Stored data:
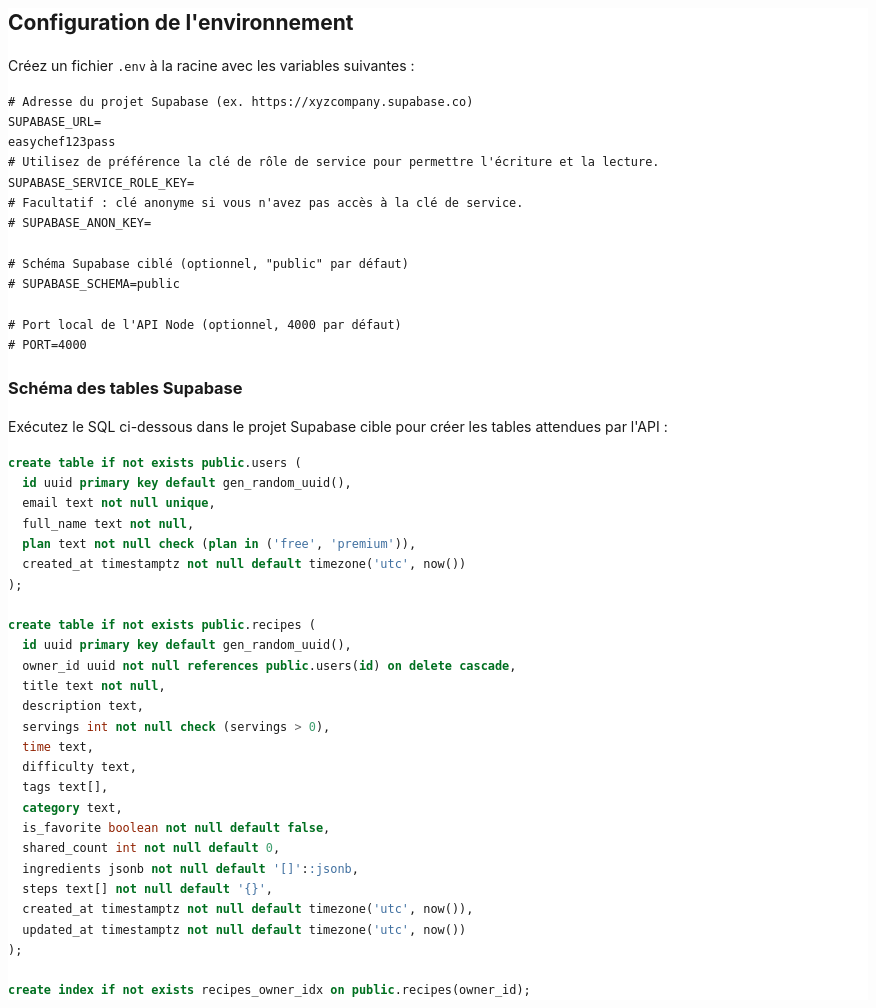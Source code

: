 ## Configuration de l'environnement

Créez un fichier `.env` à la racine avec les variables suivantes :

```env
# Adresse du projet Supabase (ex. https://xyzcompany.supabase.co)
SUPABASE_URL=
easychef123pass
# Utilisez de préférence la clé de rôle de service pour permettre l'écriture et la lecture.
SUPABASE_SERVICE_ROLE_KEY=
# Facultatif : clé anonyme si vous n'avez pas accès à la clé de service.
# SUPABASE_ANON_KEY=

# Schéma Supabase ciblé (optionnel, "public" par défaut)
# SUPABASE_SCHEMA=public

# Port local de l'API Node (optionnel, 4000 par défaut)
# PORT=4000
```

### Schéma des tables Supabase

Exécutez le SQL ci-dessous dans le projet Supabase cible pour créer les tables attendues par l'API :

```sql
create table if not exists public.users (
  id uuid primary key default gen_random_uuid(),
  email text not null unique,
  full_name text not null,
  plan text not null check (plan in ('free', 'premium')),
  created_at timestamptz not null default timezone('utc', now())
);

create table if not exists public.recipes (
  id uuid primary key default gen_random_uuid(),
  owner_id uuid not null references public.users(id) on delete cascade,
  title text not null,
  description text,
  servings int not null check (servings > 0),
  time text,
  difficulty text,
  tags text[],
  category text,
  is_favorite boolean not null default false,
  shared_count int not null default 0,
  ingredients jsonb not null default '[]'::jsonb,
  steps text[] not null default '{}',
  created_at timestamptz not null default timezone('utc', now()),
  updated_at timestamptz not null default timezone('utc', now())
);

create index if not exists recipes_owner_idx on public.recipes(owner_id);
```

WHAT THE EXERCISE ASKS –
Filter the lines above, keeping each one that contains the string "timezone".

RESULT FOR THIS EXERCISE –
  created_at timestamptz not null default timezone('utc', now())
  created_at timestamptz not null default timezone('utc', now()),
  updated_at timestamptz not null default timezone('utc', now())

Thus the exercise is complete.